WRC世界ラリー選手権の2023年シーズン第10戦『アクロポリス・ラリー・ギリシャ』が9月7日に開幕した。競技初日のデイ1はギリシャの首都アテネでスーパーSS1本が行われ、計4台のトヨタGRヤリス・ラリー1で今大会に挑むTOYOTA GAZOO Racingワールドラリーチーム(TGR-WRT)のカッレ・ロバンペラ/ヨンネ・ハルットゥネン組がベストタイムを刻んで総合首位に立った。
チームメイトのセバスチャン・オジエ/ヴァンサン・ランデ組は総合6番手。前戦フィンランドで今季2勝目を挙げたエルフィン・エバンス/スコット・マーティン組は総合11番手につけた。また、TGR WRCチャレンジプログラムにより4台目のマシンで伝統のアクロポリス・ラリーに臨む勝田貴元/アーロン・ジョンストン組は、オジエと同タイムを記録し6番手タイとなっている。
■大雨がラリーに影響を与える
2021年にWRCカレンダーに復帰し、今年で3年目を迎えるアクロポリス・ラリー・ギリシャ。その歴史は古く初開催は1951年まで遡る。

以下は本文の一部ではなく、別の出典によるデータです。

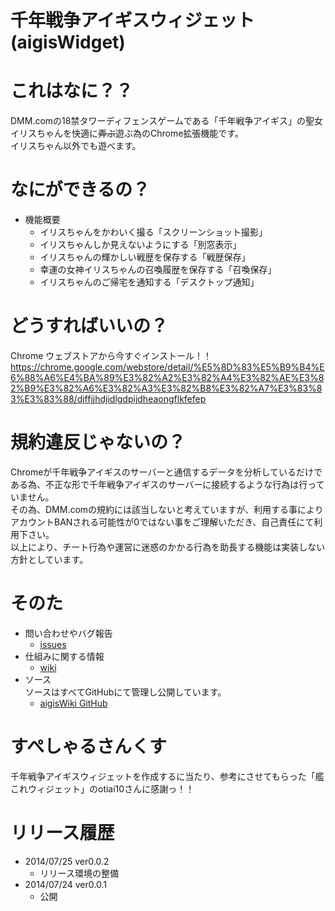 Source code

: 千年戦争アイギスウィジェット(aigisWidget)
===========

# これはなに？？

DMM.comの18禁タワーディフェンスゲームである「千年戦争アイギス」の聖女イリスちゃんを快適に~~弄ぶ~~遊ぶ為のChrome拡張機能です。    
イリスちゃん以外でも遊べます。

# なにができるの？

* 機能概要
    - イリスちゃんをかわいく撮る「スクリーンショット撮影」
    - イリスちゃんしか見えないようにする「別窓表示」
    - イリスちゃんの輝かしい戦歴を保存する「戦歴保存」
    - 幸運の女神イリスちゃんの召喚履歴を保存する「召喚保存」
    - イリスちゃんのご帰宅を通知する「デスクトップ通知」

# どうすればいいの？

Chrome ウェブストアから今すぐインストール！！    
https://chrome.google.com/webstore/detail/%E5%8D%83%E5%B9%B4%E6%88%A6%E4%BA%89%E3%82%A2%E3%82%A4%E3%82%AE%E3%82%B9%E3%82%A6%E3%82%A3%E3%82%B8%E3%82%A7%E3%83%83%E3%83%88/djffjjhdjidlgdpijdheaongflkfefep

# 規約違反じゃないの？

Chromeが千年戦争アイギスのサーバーと通信するデータを分析しているだけである為、不正な形で千年戦争アイギスのサーバーに接続するような行為は行っていません。    
その為、DMM.comの規約には該当しないと考えていますが、利用する事によりアカウントBANされる可能性が0ではない事をご理解いただき、自己責任にて利用下さい。    
以上により、チート行為や運営に迷惑のかかる行為を助長する機能は実装しない方針としています。

# そのた

* 問い合わせやバグ報告
    - [issues](https://github.com/muhiro/aigisWidget/issues)
* 仕組みに関する情報
    - [wiki](https://github.com/muhiro/aigisWidget/wiki)
* ソース    
ソースはすべてGitHubにて管理し公開しています。
    - [aigisWiki GitHub](https://github.com/muhiro/aigisWidget/)

# すぺしゃるさんくす

千年戦争アイギスウィジェットを作成するに当たり、参考にさせてもらった「艦これウィジェット」のotiai10さんに感謝っ！！

# リリース履歴
- 2014/07/25 ver0.0.2
    - リリース環境の整備
- 2014/07/24 ver0.0.1
    - 公開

国際格式ラリーとしては1953年から行われており、今年は国際格式開催70周年の記念大会として実施される。
そんなアクロポリス・ラリーは山岳地帯の荒れたグラベル(未舗装路)ステージが主な舞台となり、高い気温となることもあわせてシーズン中もっとも過酷な一戦のひとつに挙げられるほどタフなイベントだ。この2023年も8月下旬は雨が降らず非常に暑い日が続いていたが、ラリーウイークに入ると天気は一変。サービスパークが置かれるラミアの周辺は連日大雨に見舞われ、選手たちは豪雨で路面が泥状になり、大きな水溜まりができたステージでレッキ(ステージの下見走行)を行なうこととなった。
また、大雨はラリー全体のスケジュールにも大きな影響を及ぼした。競技初日である7日(木)は午前中にシェイクダウンが予定されていたが、悪天候によるコンディション不良と、競技者やマーシャルなどすべての人々の安全を確保するためキャンセルに。さらに、10日(日)のデイ4に予定されているSS14/15“グラムメニ”は、ステージの走行距離が19.77kmから9.0kmに短縮されることが主催者から発表された。
シェイクダウンを経ずに“ぶっつけ本番”でSS1を迎えることとなった選手たちは、中央ギリシャのラミアから南に約200km離れたアテネに移動し、パルテノン神殿など古代ギリシャの建築物を見ることができるアクロポリスでのセレモニアルスタートに参加。その後、同地の市街地に設定された全長1.48kmのスーパーSSで現地19時過ぎからSS1が行われた。
このオープニングステージでは前述のとおり、ロバンペラが最速タイムを記録し、総合2番手につけるエサペッカ・ラッピ(ヒョンデi20 Nラリー1)を0.3秒差上回り、ラリー初日のリーダーとなった。そのロバンペラから1.3秒おくれてオジエと勝田が6番手タイムを分け合い、エバンスはトップと2.8秒差の総合11番手でデイ1を終えている。